We summarize a quantitative analysis demonstrating that the CyGaMEs toolset for embedded 
assessment of learning within instructional games measures growth in conceptual knowledge by 
quantifying player behavior. CyGaMEs stands for Cyberlearning through GaME-based, 

Metaphor Enhanced Learning Objects. Some scientists of learning claim that all cognition is 
situated, and the only way to effectively study cognition is within authentic contexts (e.g., 

Brown, Collins, & Duguid, 1989; Greeno, 1997). CyGaMEs assessment does not violate those 
assumptions. CyGaMEs assessment is authentic because it is embedded in gameplay. The 
CyGaMEs assessment toolset keeps track of each player’s procedural gameplay activity. That is, 
CyGaMEs measures learning by tracking player behavior. For the player of a CyGaMEs 
instructional game, progress toward the procedural game goal requires concurrent discovery and 
application of the targeted concepts. Thus, the game requires the player to use procedural 
gameplay to build conceptual knowledge. CyGaMEs assessments are algorithms that quantify 
player gameplay activity and progress toward the game goal as measures of learning. Within this 
paper we statistically demonstrate the accuracy and sensitivity of the CyGaMEs assessments. We 
introduce a moment of learning method, a quantitative methodology conceived by the first author 
in collaboration with CyGaMEs partner Larry Hedges to quantify the degree to which CyGaMEs 
tools assess learning. Our findings should help assuage critics who might question our claim that 
CyGaMEs assessment measures learning.
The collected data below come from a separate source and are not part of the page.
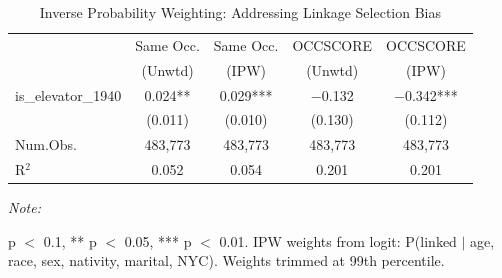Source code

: \begin{table}[!h]
\centering
\caption{Inverse Probability Weighting: Addressing Linkage Selection Bias}
\begin{threeparttable}
\small
\begin{tabular}[t]{lcccc}
\toprule
 & Same Occ. & Same Occ. & OCCSCORE & OCCSCORE \\
 & (Unwtd) & (IPW) & (Unwtd) & (IPW) \\
\midrule
is\_elevator\_1940 & 0.024** & 0.029*** & $-$0.132 & $-$0.342*** \\
 & (0.011) & (0.010) & (0.130) & (0.112) \\
\midrule
Num.Obs. & 483,773 & 483,773 & 483,773 & 483,773 \\
R$^2$ & 0.052 & 0.054 & 0.201 & 0.201 \\
\bottomrule
\end{tabular}
\begin{tablenotes}
\item \textit{Note: }
\item * p $<$ 0.1, ** p $<$ 0.05, *** p $<$ 0.01. IPW weights from logit: P(linked $|$ age, race, sex, nativity, marital, NYC). Weights trimmed at 99th percentile.
\end{tablenotes}
\end{threeparttable}
\end{table}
A vision of equity and achievement in 21st century 
education has motivated federal agencies, national organizations, and private foundations to 
launch initiatives studying how cyberleaming technologies can enhance learner-centered 
education through game -based instructional environments and embedded assessments (e.g., 
Borgman et al., 2008; Laughlin, Roper, & Howell, 2006; The Learning Federation Project, 2003; 
http://digitallearning.macfound.org/). Those agencies and organizations call for the development 
of assessment toolsets that can be shared by researchers, developers, and learning environments. 
This CyGaMEs work supports the development of accurate and authentic instructional game 
assessment toolsets. Such assessments are essential if education is to enhance its responsiveness 
to the needs and strengths of each individual learner. 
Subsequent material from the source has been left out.